Global markets affect domestic prices, exports and infrastructure.
Mason Caperton and Scott Davis are consultants with Ventyx's Energy Advisers Group.
Who knew coal-supply issues in countries far away from U.S. markets could have a massive impact on domestic supply and pricing, helping to increase prices for Appalachian coal by 260 percent in the past year? Despite what might have appeared to be an isolated U.S. coal market, recent events throughout the globe, such as supply disruptions in Australia and South Africa and increasing demand in some Asian countries, have shown that U.S. markets indeed are a major part of the global coal economy. Countries like Australia, South Africa and China are major players in the global coal market on both the supply and the demand side, and while it may not have been seen before, their problems can ripple far beyond any country’s borders.

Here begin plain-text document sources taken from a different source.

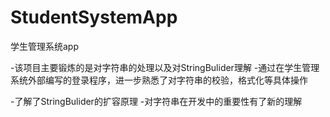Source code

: # StudentSystemApp
学生管理系统app


-该项目主要锻炼的是对字符串的处理以及对StringBulider理解
-通过在学生管理系统外部编写的登录程序，进一步熟悉了对字符串的校验，格式化等具体操作


-了解了StringBulider的扩容原理
-对字符串在开发中的重要性有了新的理解
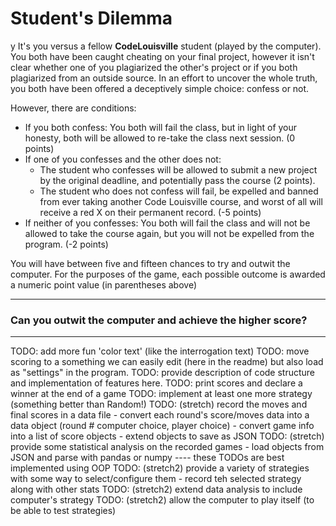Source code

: # Student's Dilemma
y
It's you versus a fellow **CodeLouisville** student (played by the computer). You both have been caught cheating on your final project, however it isn't clear whether one of you plagiarized the other's project or if you both plagiarized from an outside source. In an effort to uncover the whole truth, you both have been offered a deceptively simple choice: confess or not. 

However, there are conditions:
- If you both confess: You both will fail the class, but in light of your honesty, both will be allowed to re-take the class next session. (0 points)
- If one of you confesses and the other does not: 
  - The student who confesses will be allowed to submit a new project by the original deadline, and potentially pass the course (2 points). 
  - The student who does not confess will fail, be expelled and banned from ever taking another Code Louisville course, and worst of all will receive a red X on their permanent record. (-5 points)  
 - If neither of you confesses: You both will fail the class and will not be allowed to take the course again, but you will not be expelled from the program. (-2 points)

You will have between five and fifteen chances to try and outwit the computer. For the purposes of the game, each possible outcome is awarded a numeric point value (in parentheses  above)

-----

### Can you outwit the computer and achieve the higher score? 

-----
TODO: add more fun 'color text' (like the interrogation text)
TODO: move scoring to a something we can easily edit (here in the readme) but also load as "settings" in the program.
TODO: provide description of code structure and implementation of features here. 
TODO: print scores and declare a winner at the end of a game
TODO: implement at least one more strategy (something better than Random!)
TODO: (stretch) record the moves and final scores in a data file 
    - convert each round's score/moves data into a data object (round # computer choice, player choice) 
    - convert game info into a list of score objects
    - extend objects to save as JSON
TODO: (stretch) provide some statistical analysis on the recorded games
    - load objects from JSON and parse with pandas or numpy
---- these TODOs are best implemented using OOP 
TODO: (stretch2) provide a variety of strategies with some way to select/configure them - record teh selected strategy along with other stats
TODO: (stretch2) extend data analysis to include computer's strategy
TODO: (stretch2) allow the computer to play itself (to be able to test strategies)
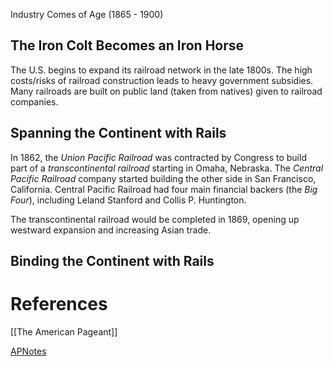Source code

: Industry Comes of Age (1865 - 1900)

## The Iron Colt Becomes an Iron Horse

The U.S. begins to expand its railroad network in the late 1800s. The high costs/risks of railroad construction leads to heavy government subsidies. Many railroads are built on public land (taken from natives) given to railroad companies.

## Spanning the Continent with Rails

In 1862, the *Union Pacific Railroad* was contracted by Congress to build part of a *transcontinental railroad* starting in Omaha, Nebraska. The *Central Pacific Railroad* company started building the other side in San Francisco, California. Central Pacific Railroad had four main financial backers (the *Big Four*), including Leland Stanford and Collis P. Huntington.

The transcontinental railroad would be completed in 1869, opening up westward expansion and increasing Asian trade.

## Binding the Continent with Rails



# References

[[The American Pageant]]

[APNotes](https://www.apnotes.net/notes-13e/ch24-13e.html)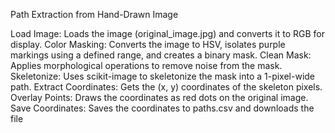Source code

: Path Extraction from Hand-Drawn Image

Load Image: Loads the image (original_image.jpg) and converts it to RGB for display.
Color Masking: Converts the image to HSV, isolates purple markings using a defined range, and creates a binary mask.
Clean Mask: Applies morphological operations to remove noise from the mask.
Skeletonize: Uses scikit-image to skeletonize the mask into a 1-pixel-wide path.
Extract Coordinates: Gets the (x, y) coordinates of the skeleton pixels.
Overlay Points: Draws the coordinates as red dots on the original image.
Save Coordinates: Saves the coordinates to paths.csv and downloads the file
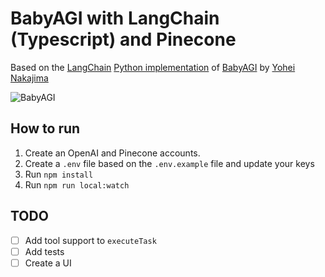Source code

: # BabyAGI with LangChain (Typescript) and Pinecone

Based on the [LangChain](https://python.langchain.com/en/latest/index.html) [Python implementation](https://python.langchain.com/en/latest/use_cases/agents/baby_agi.html?highlight=babyagi) of [BabyAGI](https://github.com/yoheinakajima/babyagi/tree/main) by [Yohei Nakajima](https://twitter.com/yoheinakajima)

![BabyAGI](https://64.media.tumblr.com/tumblr_lv8rghapPR1qhigt0o6_250.gifv)

## How to run

1. Create an OpenAI and Pinecone accounts.
2. Create a `.env` file based on the `.env.example` file and update your keys
3. Run `npm install`
4. Run `npm run local:watch`

## TODO

- [ ] Add tool support to `executeTask`
- [ ] Add tests
- [ ] Create a UI
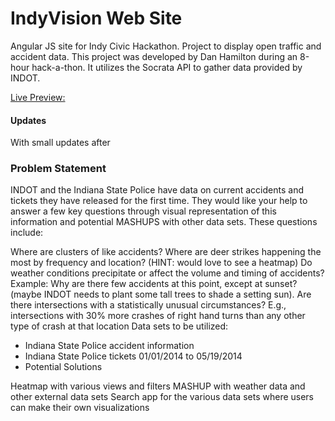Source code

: IndyVision Web Site
=============

Angular JS site for Indy Civic Hackathon. Project to display open traffic and accident data. This project was developed by Dan Hamilton during an 8-hour hack-a-thon. It utilizes the Socrata API to gather data provided by INDOT.

[Live Preview: ](http://indyvision.herokuapp.com/)

#### Updates
With small updates after

### Problem Statement

INDOT and the Indiana State Police have data on current accidents and tickets they have released for the first time. They would like your help to answer a few key questions through visual representation of this information and potential MASHUPS with other data sets. These questions include:

Where are clusters of like accidents?
Where are deer strikes happening the most by frequency and location? (HINT: would love to see a heatmap)
Do weather conditions precipitate or affect the volume and timing of accidents? Example: Why are there few accidents at this point, except at sunset? (maybe INDOT needs to plant some tall trees to shade a setting sun).
Are there intersections with a statistically unusual circumstances? E.g., intersections with 30% more crashes of right hand turns than any other type of crash at that location
Data sets to be utilized:

* Indiana State Police accident information
* Indiana State Police tickets 01/01/2014 to 05/19/2014
* Potential Solutions

Heatmap with various views and filters
MASHUP with weather data and other external data sets
Search app for the various data sets where users can make their own visualizations
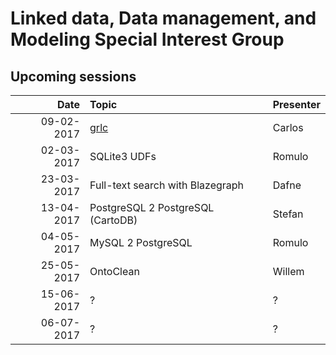 #  Linked data, Data management, and Modeling Special Interest Group

## Upcoming sessions

| Date          | Topic                            | Presenter  |
| -------------:|:-------------------------------- |:---------- |
| 09-02-2017    | [grlc](./workshops/grlc.md)      | Carlos     |
| 02-03-2017    | SQLite3 UDFs                     | Romulo     |
| 23-03-2017    | Full-text search with Blazegraph | Dafne      |
| 13-04-2017    | PostgreSQL 2 PostgreSQL (CartoDB)| Stefan     |
| 04-05-2017    | MySQL 2 PostgreSQL               | Romulo     |
| 25-05-2017    | OntoClean                        | Willem     |
| 15-06-2017    | ?                                | ?          |
| 06-07-2017    | ?                                | ?          |
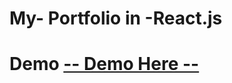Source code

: <h1>My- Portfolio in -React.js</h1>

# Demo <a href='https://my-portfolio-mohamedreda3.vercel.app/'> -- Demo Here -- </a>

The global seaborne coal market naturally divides into the Atlantic and Pacific markets. Historically, there has been little supply competition between the two. The Pacific market’s largest coal suppliers are Australia, Indonesia and China. Australia exported approximately 215 million tons of coal into the Pacific market in 2006. Indonesia exported 130 million tons into this market, while China exported 77 million tons. All three countries are major suppliers of the Pacific market and only recently have supply disruptions from these sources been shown to have a major impact on global coal economics.